Jimmy GrapponeCorrespondent IMarch 18, 2017

I didn't want to write anything at first.  I really didn't know how to react.  Except to text my parents.  And my girlfriend.  And everyone else in my phone book that I thought even remotely followed professional football.  HOLY CRAP!!!  OMG!!!  I CAN'T BELIEVE IT!!!  I'M FLUMMOXED!!!

I was emotional, I was erratic, I was...Okay, I am exaggerating a bit and I was actually en route to the Justin Jones & The Driving Rain/Robert Randolph & The Family Band show at The National in Richmond, Virginia when I got the news, but I was still pretty shocked.  And flummoxed.

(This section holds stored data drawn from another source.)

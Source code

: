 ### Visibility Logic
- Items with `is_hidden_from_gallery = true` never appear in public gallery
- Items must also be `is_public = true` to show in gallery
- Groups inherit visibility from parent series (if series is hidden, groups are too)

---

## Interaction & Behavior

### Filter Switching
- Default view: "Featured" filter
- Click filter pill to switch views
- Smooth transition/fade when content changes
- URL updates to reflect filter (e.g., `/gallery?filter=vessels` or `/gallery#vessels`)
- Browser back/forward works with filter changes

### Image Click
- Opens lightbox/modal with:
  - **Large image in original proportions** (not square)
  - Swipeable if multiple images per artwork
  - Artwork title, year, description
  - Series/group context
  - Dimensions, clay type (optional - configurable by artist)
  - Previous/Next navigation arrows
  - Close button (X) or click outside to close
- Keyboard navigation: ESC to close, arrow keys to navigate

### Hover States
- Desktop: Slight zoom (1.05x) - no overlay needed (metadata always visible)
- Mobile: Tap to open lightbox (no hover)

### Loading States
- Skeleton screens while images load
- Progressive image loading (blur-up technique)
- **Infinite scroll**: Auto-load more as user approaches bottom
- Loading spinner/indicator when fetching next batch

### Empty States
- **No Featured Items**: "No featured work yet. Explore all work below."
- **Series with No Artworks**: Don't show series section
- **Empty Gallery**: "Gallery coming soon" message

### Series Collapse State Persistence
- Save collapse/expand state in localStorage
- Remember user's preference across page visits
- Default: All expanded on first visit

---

Honestly, I thought my friend was ribbing me when he texted at 5:41 PM on Dec. 30, 2008, with the news that Mike Shanahan had been let go as head coach of the Denver Broncos.  It's sad, but these are the kinds of friends I have.  You know, the ones who usually deliver fake bad news because it's funny, but occasionally deliver actual bad news just to keep you on your toes?

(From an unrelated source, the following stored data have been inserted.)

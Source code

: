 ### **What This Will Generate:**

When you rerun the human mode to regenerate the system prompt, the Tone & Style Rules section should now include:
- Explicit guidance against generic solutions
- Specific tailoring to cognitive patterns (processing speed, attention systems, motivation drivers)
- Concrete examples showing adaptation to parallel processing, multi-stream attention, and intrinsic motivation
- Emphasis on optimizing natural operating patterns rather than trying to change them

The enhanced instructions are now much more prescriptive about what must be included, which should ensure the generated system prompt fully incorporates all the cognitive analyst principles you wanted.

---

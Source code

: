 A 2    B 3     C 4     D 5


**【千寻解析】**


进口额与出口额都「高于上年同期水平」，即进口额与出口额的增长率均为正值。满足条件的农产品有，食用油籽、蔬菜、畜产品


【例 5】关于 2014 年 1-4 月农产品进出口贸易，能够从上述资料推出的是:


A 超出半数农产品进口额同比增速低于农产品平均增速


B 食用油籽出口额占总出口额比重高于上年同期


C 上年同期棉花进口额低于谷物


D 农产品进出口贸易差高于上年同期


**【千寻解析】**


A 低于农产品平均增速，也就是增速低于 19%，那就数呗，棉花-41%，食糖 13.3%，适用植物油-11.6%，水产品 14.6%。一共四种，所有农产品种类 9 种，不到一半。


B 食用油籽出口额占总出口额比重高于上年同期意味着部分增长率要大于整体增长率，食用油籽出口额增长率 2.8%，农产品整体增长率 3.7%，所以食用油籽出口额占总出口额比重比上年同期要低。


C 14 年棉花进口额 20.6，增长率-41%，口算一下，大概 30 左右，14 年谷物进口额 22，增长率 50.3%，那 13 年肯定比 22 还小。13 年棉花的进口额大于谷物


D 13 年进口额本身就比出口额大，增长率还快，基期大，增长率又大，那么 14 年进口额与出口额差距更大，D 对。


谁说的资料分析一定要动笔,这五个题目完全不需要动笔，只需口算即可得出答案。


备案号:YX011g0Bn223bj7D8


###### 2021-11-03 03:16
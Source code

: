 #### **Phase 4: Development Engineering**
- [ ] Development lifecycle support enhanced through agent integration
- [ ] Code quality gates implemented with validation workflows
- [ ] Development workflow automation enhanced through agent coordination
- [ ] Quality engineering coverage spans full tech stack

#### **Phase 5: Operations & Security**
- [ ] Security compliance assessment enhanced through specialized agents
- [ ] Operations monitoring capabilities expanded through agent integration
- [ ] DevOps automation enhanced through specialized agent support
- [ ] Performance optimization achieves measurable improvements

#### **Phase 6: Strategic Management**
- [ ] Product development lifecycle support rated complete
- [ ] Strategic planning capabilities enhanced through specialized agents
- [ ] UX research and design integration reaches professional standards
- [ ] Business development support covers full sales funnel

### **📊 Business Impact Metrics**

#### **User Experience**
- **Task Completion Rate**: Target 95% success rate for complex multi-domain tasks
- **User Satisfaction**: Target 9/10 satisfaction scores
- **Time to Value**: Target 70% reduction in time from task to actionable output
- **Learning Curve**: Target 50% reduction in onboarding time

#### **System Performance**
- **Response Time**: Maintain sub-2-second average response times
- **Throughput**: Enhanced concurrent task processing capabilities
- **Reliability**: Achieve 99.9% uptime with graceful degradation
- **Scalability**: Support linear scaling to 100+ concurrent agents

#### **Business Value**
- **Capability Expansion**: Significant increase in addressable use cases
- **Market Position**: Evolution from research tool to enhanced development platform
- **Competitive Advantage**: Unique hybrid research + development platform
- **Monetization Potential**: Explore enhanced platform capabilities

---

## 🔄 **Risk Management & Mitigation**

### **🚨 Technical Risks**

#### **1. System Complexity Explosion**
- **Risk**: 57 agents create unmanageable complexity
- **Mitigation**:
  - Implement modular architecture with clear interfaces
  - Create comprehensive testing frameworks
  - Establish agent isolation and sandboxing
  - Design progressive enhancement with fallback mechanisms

Anyhow, now that I have finally sobered up five days later, I'll tell you what I was thinking.  And screaming.

What?!?!  Mike Shanahan?  Fired

The same coach that guided John Elway, TD, and Rod Smith to back-to-back Super Bowl titles in the late '90s?  The same coach I gawked at from the upper deck in road games at the Jets and Panthers this year, the offensive mastermind who scripts the first 30 offensive plays of every game, the second-coming of Bill Walsh? 

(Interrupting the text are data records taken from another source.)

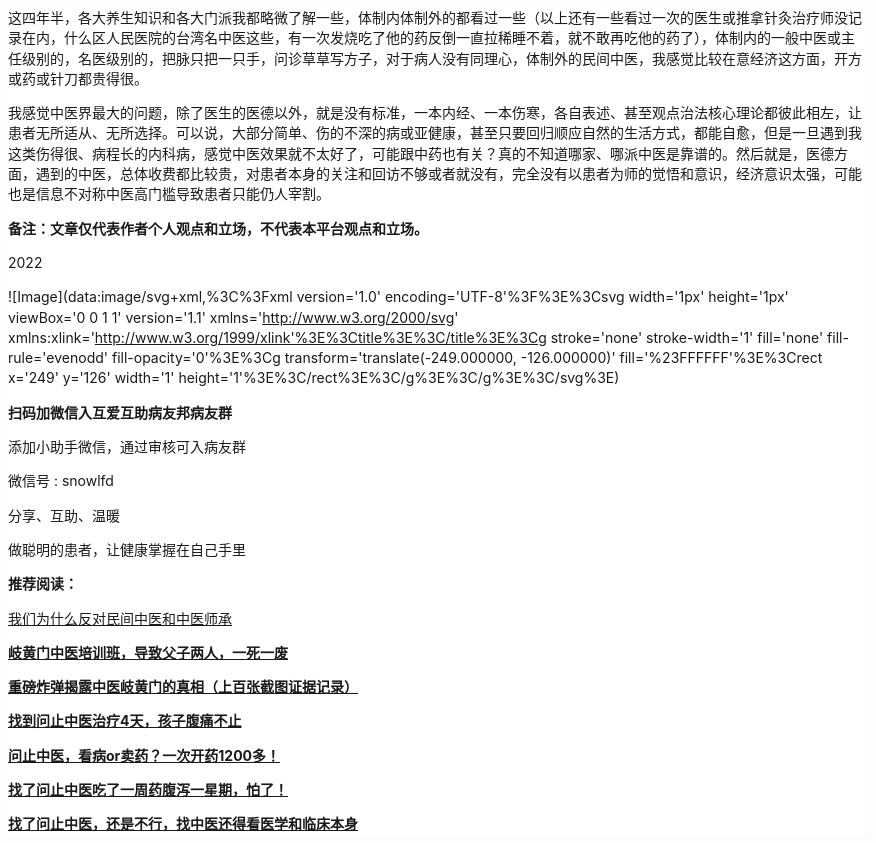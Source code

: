   

这四年半，各大养生知识和各大门派我都略微了解一些，体制内体制外的都看过一些（以上还有一些看过一次的医生或推拿针灸治疗师没记录在内，什么区人民医院的台湾名中医这些，有一次发烧吃了他的药反倒一直拉稀睡不着，就不敢再吃他的药了），体制内的一般中医或主任级别的，名医级别的，把脉只把一只手，问诊草草写方子，对于病人没有同理心，体制外的民间中医，我感觉比较在意经济这方面，开方或药或针刀都贵得很。

  

我感觉中医界最大的问题，除了医生的医德以外，就是没有标准，一本内经、一本伤寒，各自表述、甚至观点治法核心理论都彼此相左，让患者无所适从、无所选择。可以说，大部分简单、伤的不深的病或亚健康，甚至只要回归顺应自然的生活方式，都能自愈，但是一旦遇到我这类伤得很、病程长的内科病，感觉中医效果就不太好了，可能跟中药也有关？真的不知道哪家、哪派中医是靠谱的。然后就是，医德方面，遇到的中医，总体收费都比较贵，对患者本身的关注和回访不够或者就没有，完全没有以患者为师的觉悟和意识，经济意识太强，可能也是信息不对称中医高门槛导致患者只能仍人宰割。

  

**备注：文章仅代表作者个人观点和立场，不代表本平台观点和立场。**

  

2022

![Image](data:image/svg+xml,%3C%3Fxml version='1.0' encoding='UTF-8'%3F%3E%3Csvg width='1px' height='1px' viewBox='0 0 1 1' version='1.1' xmlns='http://www.w3.org/2000/svg' xmlns:xlink='http://www.w3.org/1999/xlink'%3E%3Ctitle%3E%3C/title%3E%3Cg stroke='none' stroke-width='1' fill='none' fill-rule='evenodd' fill-opacity='0'%3E%3Cg transform='translate(-249.000000, -126.000000)' fill='%23FFFFFF'%3E%3Crect x='249' y='126' width='1' height='1'%3E%3C/rect%3E%3C/g%3E%3C/g%3E%3C/svg%3E)

**扫码加微信入互爱互助病友邦病友群**

添加小助手微信，通过审核可入病友群

微信号 : snowlfd

分享、互助、温暖

做聪明的患者，让健康掌握在自己手里

  

**推荐阅读：**

[我们为什么反对民间中医和中医师承](http://mp.weixin.qq.com/s?__biz=MzAwMTQ3ODY5MA==&mid=2654959061&idx=1&sn=88cc84bbd707f5f1caf2040565bc4a7c&chksm=8112cc98b665458ea48652dec94dba9654f7cedb629806dd539fd3fa7214b8840972558b49f0&scene=21#wechat_redirect)

[**岐黄门中医培训班，导致父子两人，一死一废**](http://mp.weixin.qq.com/s?__biz=MzAwMTQ3ODY5MA==&mid=2654963949&idx=1&sn=4d0a57e004de911e8498b0910785db8d&chksm=811231a0b665b8b63a3474e6b2465cd77e9ec5faf332324ec7d67f6b1c45e07d456545669d98&scene=21#wechat_redirect)  

[**重磅炸弹揭露中医岐黄门的真相（上百张截图证据记录）**](http://mp.weixin.qq.com/s?__biz=MzAwMTQ3ODY5MA==&mid=2654964124&idx=1&sn=cec793b4b5c85a8e2bdc4b11f1edcf2f&chksm=811230d1b665b9c713b08f80eabdff013dcac9d494a1d65a2bb25c278a611af6b37e1f2c9752&scene=21#wechat_redirect)  

[**找到问止中医治疗4天，孩子腹痛不止**](http://mp.weixin.qq.com/s?__biz=MzAwMTQ3ODY5MA==&mid=2654965263&idx=1&sn=86706e77f2a6fa6e886aaf0570c81fd9&chksm=81123742b665be54d116cd08a2f92ffb9ad6a622c8cf9c65fc1f742f51b85726b1f5ca4ecd1a&scene=21#wechat_redirect)  

[**问止中医，看病or卖药？一次开药1200多！**](http://mp.weixin.qq.com/s?__biz=MzAwMTQ3ODY5MA==&mid=2654965184&idx=1&sn=d1bc480857c9adc70447040e29376942&chksm=8112348db665bd9bf40a998dc4e6c04f09c9d39c4bf71d69b4440b3bd49804cdaf54e57bb91e&scene=21#wechat_redirect)  

[**找了问止中医吃了一周药腹泻一星期，怕了！**](http://mp.weixin.qq.com/s?__biz=MzAwMTQ3ODY5MA==&mid=2654963334&idx=1&sn=5a43958a8c30eb03d4bf2e4c6703e280&chksm=81123fcbb665b6ddb2d2d8146f12471f67cfe1e5885bedfc5ae9b6301545bb1fa843699c827b&scene=21#wechat_redirect)  

[**找了问止中医，还是不行，找中医还得看医学和临床本身**](http://mp.weixin.qq.com/s?__biz=MzAwMTQ3ODY5MA==&mid=2654962560&idx=1&sn=0397f1c7d7046690894b89e15ff1f143&chksm=81123acdb665b3db69327bc36fd8ae9693aaf7e0740230fd46c80c5395ae016df9d38c9e7b55&scene=21#wechat_redirect)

The man whom Broncos' owner Pat Bowlen stated earlier this season was his team's coach for as long as he wanted the job?  That Mike Shanahan?  Fired

Yessir, the one and only! Mike Shanahan. Former Denver Broncos head coach.  Damn you Pat Bowlen and New Year's Eve for driving me into a three-day binge.

I guess I should have seen it coming.  Denver hasn't made the playoffs since the bearded-one, Jake "The Snake" Plummer, led the donkeys to the AFC Championship game and a Mile-High thrashing at the hands of the Steelers nearly three years ago. 

Despite the gaudy aerial numbers Jay Cutler and los Nuevos Tres Amigos—Brandon Marshall, Eddie Royal, and Tony Scheffler—compiled this season, Denver couldn't overcome the incessant tailback injury problem or the fact that no matter how many points they scored, the defense was an even pick to give up even more. 

The bottom line is, Denver's defense stinks and there are numerous areas that need to be addressed in the offseason, the least of which is a new Defensive Coordinator, but I thought that's where the coaching changes would begin and end. 

The Broncos also need a defensive line capable of rushing the passer and slowing the run.  And linebackers that are bigger than the Barber twins.  And how about safeties that can slow the run and help cover deep?  Denver flat out needs better personnel and better performance at every defensive position, including the normally reliable cornerback position. 

No matter what, though, when things go badly—and they went downhill quickly in a dismal Denver December—there must always be someone to take the blame.  And in this case, Owner Pat pointed the finger at Coach Mike, for better or for worse.

Now, it's always nice to have a scapegoat to make management feel better when a season falls apart. Unless the Broncos can somehow lure Bill Cowher to the Rockies or recruit Tony Dungy out of retirement after he relinquishes his post as the Colts' skipper next weekend, I'm not sure there's anyone out there who can step in and fill Shanahan's shoes right away. 

However, as long as the next guy can help Cutler and Co. reach the playoffs next year and for the next decade, then all will be forgiven.

One thing is certain, though.  This will be the most interesting offseason for high-profile coaching changes in recent memory.

In the end, it was a great run and we still love you Mike.  I just wish you had kept John Lynch around this year.  And you really should have moved to bring your comrade and fellow ex-Raider coach Lane Kiffin on board to help slow the other guys down. 

A little more leadership on the defensive side of the ball and, who knows, you just might have kept your job.